The county now has a unique grant opportunity to complete a missing gap in the popular Coastal Access Route by connecting the Obern Trail from Goleta to the City of Santa Barbara’s newest bike paths on Modoc and Las Positas. This would facilitate much-needed, safe access to schools, beaches, neighborhoods, and UCSB. However, some community members object that doing so would mean the loss of up to 63 trees.
Both are right. The trees along Modoc are lovely, and the stately Canary Island palms should be preserved. Decision makers should choose an option that minimizes the loss of trees. In fact, one path under consideration reduces removal to 41 trees, with the opportunity to further minimize the loss of mature trees to far less than that. Most trees removed would be eucalyptus, a non-native and highly flammable tree.
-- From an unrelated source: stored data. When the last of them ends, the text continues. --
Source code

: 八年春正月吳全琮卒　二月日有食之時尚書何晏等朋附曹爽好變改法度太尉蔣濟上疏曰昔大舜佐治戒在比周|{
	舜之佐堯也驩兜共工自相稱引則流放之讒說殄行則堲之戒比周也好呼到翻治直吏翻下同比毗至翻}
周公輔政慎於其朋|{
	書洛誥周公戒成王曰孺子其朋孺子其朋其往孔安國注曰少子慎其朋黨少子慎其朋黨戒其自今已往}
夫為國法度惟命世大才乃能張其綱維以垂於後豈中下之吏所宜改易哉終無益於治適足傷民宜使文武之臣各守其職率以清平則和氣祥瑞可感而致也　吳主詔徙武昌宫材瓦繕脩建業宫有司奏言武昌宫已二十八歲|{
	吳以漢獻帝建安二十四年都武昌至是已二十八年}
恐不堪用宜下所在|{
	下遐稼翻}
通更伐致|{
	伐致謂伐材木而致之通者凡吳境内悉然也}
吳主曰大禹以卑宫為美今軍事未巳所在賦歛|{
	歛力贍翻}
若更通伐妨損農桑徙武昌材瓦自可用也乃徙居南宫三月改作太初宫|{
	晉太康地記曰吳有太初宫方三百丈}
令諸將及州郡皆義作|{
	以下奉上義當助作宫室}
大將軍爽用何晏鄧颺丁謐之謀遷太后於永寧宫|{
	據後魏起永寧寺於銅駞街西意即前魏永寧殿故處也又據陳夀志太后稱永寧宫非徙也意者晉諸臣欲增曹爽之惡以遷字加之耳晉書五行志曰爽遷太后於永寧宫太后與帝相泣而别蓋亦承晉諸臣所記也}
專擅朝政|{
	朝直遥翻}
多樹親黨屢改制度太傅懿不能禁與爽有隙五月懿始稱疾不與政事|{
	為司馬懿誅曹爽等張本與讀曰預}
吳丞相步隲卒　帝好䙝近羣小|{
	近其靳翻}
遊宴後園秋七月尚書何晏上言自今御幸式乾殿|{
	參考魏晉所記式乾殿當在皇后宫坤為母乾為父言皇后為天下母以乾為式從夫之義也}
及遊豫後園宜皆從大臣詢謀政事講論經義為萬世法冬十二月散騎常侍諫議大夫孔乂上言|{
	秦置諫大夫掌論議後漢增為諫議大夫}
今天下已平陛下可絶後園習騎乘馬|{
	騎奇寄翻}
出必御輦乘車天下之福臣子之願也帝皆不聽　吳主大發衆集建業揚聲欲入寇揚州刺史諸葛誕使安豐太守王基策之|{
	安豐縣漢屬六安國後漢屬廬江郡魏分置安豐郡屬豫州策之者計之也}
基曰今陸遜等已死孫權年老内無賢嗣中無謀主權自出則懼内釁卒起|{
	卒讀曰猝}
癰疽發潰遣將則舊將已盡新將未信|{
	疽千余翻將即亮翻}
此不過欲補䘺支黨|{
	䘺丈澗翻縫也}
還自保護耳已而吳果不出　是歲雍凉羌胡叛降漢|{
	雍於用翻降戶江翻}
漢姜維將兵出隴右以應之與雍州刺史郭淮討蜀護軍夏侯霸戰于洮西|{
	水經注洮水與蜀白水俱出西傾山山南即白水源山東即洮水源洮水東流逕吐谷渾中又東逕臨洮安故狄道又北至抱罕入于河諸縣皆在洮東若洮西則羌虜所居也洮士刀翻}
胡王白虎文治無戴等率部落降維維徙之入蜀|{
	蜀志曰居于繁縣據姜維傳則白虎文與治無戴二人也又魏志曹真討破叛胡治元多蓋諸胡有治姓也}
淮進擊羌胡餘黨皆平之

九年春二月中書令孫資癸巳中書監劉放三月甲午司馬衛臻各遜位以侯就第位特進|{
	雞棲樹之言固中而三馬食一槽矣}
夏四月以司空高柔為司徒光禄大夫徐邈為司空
As a mitigation, the County could plant 60-120 oak trees, which are both native and fire resistant, a better long-term choice given climate change and hotter, windier conditions.
Improving our bike infrastructure in the Santa Barbara region by linking up our most popular multi-use paths is critical for poorer residents, students, young people, pedestrians, the handicapped, and all of us who would like to drive less and enjoy this urban preserve more easily.
Modoc has a relatively high accident rate. In fact, a biker was killed on that stretch of road a few years ago. We desperately need a bike and pedestrian path there, but the county should minimize tree loss and impacts to the Modoc preserve.